[Collected data entries]
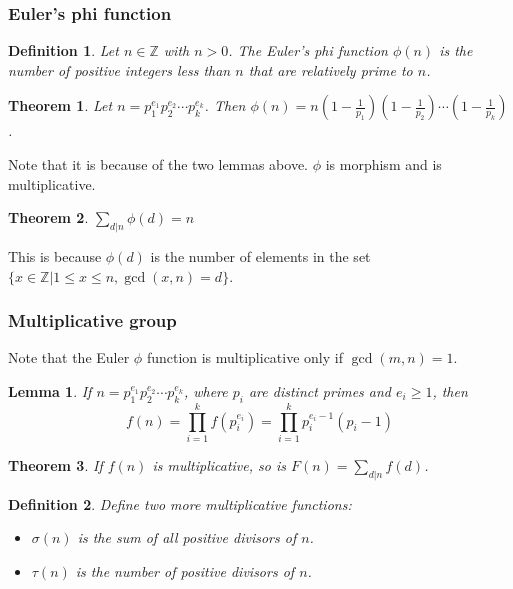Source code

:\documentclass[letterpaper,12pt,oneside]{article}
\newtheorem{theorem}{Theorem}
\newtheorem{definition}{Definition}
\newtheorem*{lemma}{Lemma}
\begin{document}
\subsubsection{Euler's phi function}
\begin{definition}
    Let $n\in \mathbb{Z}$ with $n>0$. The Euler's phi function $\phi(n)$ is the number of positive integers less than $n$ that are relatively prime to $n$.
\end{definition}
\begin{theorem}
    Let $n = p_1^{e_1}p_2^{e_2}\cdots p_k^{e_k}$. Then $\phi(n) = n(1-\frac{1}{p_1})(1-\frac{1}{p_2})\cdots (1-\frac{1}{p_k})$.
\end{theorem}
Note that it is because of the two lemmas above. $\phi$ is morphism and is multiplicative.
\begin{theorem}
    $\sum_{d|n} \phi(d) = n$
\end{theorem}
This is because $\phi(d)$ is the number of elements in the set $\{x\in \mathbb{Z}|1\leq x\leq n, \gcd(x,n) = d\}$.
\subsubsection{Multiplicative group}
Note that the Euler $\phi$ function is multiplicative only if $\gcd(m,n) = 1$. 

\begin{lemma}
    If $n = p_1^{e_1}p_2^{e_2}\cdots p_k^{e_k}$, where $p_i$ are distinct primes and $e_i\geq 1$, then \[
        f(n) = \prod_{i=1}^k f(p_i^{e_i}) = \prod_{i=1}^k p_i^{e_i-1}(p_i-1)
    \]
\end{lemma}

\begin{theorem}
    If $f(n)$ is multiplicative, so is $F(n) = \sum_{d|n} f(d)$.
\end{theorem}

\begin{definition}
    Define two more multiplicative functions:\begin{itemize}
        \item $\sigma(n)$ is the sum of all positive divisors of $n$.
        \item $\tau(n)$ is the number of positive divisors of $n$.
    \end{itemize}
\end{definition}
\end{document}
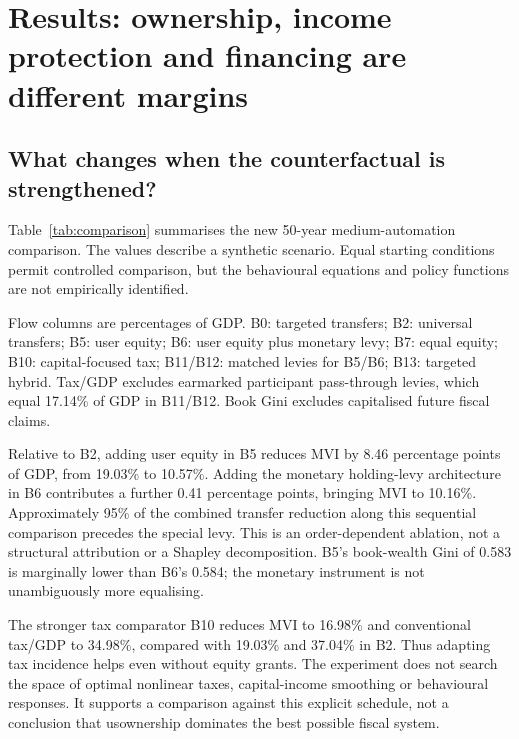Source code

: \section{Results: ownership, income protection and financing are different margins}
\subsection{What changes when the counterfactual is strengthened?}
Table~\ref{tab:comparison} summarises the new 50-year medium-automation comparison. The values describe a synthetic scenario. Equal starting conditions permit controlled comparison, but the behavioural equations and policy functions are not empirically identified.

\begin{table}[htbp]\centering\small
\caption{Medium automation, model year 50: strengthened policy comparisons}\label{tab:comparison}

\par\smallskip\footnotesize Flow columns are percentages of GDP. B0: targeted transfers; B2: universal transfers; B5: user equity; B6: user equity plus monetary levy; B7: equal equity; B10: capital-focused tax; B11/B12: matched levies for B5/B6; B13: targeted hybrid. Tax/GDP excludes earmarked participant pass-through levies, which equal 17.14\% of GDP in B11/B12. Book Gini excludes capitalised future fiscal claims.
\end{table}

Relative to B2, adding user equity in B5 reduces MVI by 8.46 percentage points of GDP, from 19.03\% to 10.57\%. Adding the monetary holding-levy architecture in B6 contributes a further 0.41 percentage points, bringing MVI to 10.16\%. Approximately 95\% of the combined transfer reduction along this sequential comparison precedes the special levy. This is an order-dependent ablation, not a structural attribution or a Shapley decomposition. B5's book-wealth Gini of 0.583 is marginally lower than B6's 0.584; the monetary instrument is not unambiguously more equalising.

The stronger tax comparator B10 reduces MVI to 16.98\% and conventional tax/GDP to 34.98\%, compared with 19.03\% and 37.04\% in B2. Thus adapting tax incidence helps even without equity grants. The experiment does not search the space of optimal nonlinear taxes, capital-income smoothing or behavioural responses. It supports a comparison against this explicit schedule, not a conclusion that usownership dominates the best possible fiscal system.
* * *
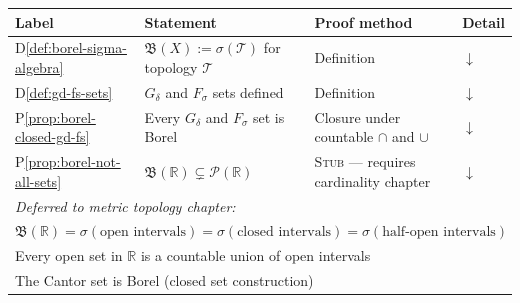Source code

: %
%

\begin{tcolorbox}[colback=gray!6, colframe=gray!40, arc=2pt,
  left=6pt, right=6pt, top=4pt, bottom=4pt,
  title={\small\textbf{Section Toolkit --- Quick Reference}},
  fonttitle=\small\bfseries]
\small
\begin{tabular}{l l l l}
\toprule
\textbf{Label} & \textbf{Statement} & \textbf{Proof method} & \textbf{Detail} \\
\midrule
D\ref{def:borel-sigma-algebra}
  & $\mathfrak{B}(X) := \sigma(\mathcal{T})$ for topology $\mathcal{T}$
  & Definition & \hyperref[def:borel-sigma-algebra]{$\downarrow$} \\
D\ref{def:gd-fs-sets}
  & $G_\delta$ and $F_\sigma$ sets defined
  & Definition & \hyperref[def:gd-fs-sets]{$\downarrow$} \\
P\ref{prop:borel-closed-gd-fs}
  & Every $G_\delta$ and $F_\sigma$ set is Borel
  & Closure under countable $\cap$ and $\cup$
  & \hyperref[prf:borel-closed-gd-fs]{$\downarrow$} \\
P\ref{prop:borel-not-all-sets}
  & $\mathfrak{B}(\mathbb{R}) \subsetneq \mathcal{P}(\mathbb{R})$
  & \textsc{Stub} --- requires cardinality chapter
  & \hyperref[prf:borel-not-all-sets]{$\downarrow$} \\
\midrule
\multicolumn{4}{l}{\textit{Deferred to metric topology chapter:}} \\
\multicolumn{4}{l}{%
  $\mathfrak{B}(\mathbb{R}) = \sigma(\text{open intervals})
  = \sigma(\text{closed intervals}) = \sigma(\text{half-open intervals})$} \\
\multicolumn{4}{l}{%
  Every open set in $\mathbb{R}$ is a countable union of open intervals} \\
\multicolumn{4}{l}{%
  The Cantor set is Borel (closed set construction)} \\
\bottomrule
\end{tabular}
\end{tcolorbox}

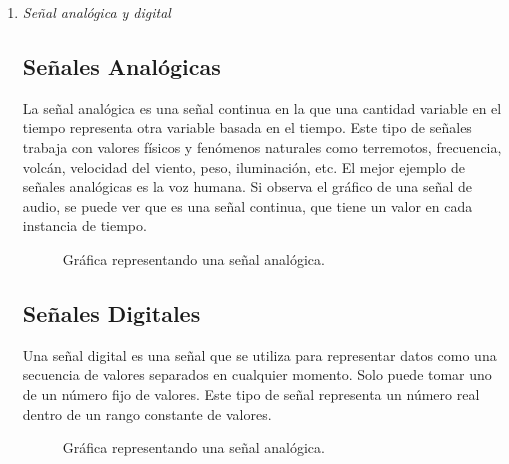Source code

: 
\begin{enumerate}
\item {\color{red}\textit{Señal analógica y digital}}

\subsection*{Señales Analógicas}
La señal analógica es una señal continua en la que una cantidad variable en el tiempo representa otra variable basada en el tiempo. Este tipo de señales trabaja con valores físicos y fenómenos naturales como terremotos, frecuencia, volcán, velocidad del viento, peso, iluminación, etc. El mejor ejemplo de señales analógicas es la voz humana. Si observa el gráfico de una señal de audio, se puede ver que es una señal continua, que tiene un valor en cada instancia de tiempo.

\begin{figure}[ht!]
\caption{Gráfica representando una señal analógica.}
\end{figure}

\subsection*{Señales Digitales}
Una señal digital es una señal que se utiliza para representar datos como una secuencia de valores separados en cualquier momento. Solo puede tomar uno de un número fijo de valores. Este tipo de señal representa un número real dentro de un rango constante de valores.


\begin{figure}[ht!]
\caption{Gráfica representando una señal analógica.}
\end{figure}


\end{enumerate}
==
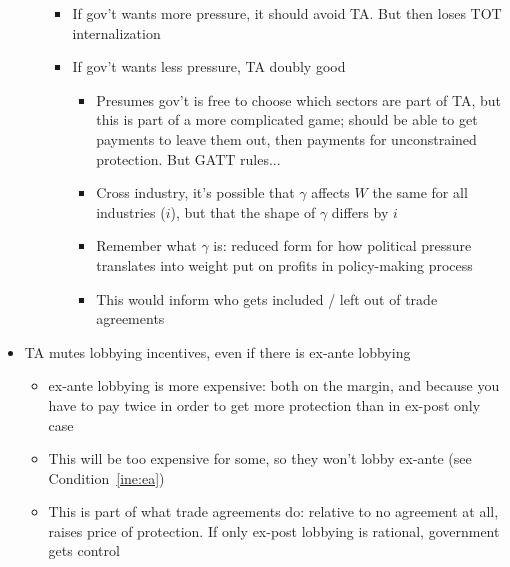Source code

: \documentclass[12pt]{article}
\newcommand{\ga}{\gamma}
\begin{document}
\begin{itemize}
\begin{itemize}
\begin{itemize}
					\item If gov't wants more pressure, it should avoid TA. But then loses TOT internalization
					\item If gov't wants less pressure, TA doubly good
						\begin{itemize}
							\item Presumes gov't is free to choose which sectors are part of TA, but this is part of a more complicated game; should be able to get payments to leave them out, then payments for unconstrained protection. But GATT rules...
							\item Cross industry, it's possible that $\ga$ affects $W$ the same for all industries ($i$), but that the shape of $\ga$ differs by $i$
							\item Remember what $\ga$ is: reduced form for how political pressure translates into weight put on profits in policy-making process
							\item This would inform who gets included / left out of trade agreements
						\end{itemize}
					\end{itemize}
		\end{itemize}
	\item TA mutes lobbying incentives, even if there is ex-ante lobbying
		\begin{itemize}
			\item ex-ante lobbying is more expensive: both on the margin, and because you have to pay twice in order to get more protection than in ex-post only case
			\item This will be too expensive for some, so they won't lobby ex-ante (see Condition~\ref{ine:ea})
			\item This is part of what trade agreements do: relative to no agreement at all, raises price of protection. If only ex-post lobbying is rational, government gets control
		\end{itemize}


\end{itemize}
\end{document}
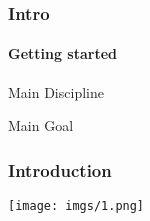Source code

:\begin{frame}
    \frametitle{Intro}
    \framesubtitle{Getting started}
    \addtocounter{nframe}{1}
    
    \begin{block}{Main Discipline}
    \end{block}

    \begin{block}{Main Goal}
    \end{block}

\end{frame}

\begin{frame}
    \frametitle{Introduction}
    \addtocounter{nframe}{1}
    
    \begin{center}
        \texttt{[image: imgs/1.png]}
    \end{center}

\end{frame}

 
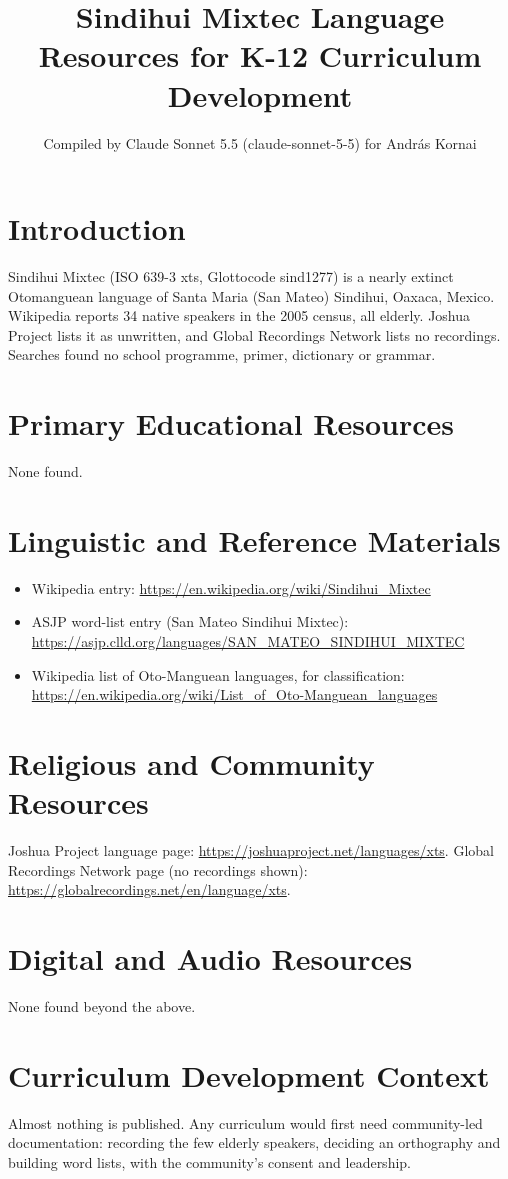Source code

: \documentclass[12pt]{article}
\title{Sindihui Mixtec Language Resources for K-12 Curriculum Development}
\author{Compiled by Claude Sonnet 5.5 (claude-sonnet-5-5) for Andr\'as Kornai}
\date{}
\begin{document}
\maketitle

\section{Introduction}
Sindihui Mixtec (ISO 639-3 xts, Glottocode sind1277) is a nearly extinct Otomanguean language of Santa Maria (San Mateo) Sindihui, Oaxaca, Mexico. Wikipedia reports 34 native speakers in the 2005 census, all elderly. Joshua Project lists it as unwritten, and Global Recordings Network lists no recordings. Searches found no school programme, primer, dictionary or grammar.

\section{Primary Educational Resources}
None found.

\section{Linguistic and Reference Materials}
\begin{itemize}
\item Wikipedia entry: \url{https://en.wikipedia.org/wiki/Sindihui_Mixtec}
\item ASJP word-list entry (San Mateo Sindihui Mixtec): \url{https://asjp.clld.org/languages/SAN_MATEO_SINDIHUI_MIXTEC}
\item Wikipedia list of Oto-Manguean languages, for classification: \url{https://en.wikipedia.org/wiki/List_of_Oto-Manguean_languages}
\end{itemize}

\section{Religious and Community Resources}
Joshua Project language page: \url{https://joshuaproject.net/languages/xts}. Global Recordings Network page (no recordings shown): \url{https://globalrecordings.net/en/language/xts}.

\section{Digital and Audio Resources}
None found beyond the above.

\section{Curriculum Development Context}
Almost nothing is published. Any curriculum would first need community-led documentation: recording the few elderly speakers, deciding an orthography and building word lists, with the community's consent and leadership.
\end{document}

**The task:** Above are the records; from them, give again exactly the lines from the one containing "countable $\cap$ and $\cup$" through the one containing "requires cardinality chapter", both included.

**Solution:**
  & Closure under countable $\cap$ and $\cup$
  & \hyperref[prf:borel-closed-gd-fs]{$\downarrow$} \\
P\ref{prop:borel-not-all-sets}
  & $\mathfrak{B}(\mathbb{R}) \subsetneq \mathcal{P}(\mathbb{R})$
  & \textsc{Stub} --- requires cardinality chapter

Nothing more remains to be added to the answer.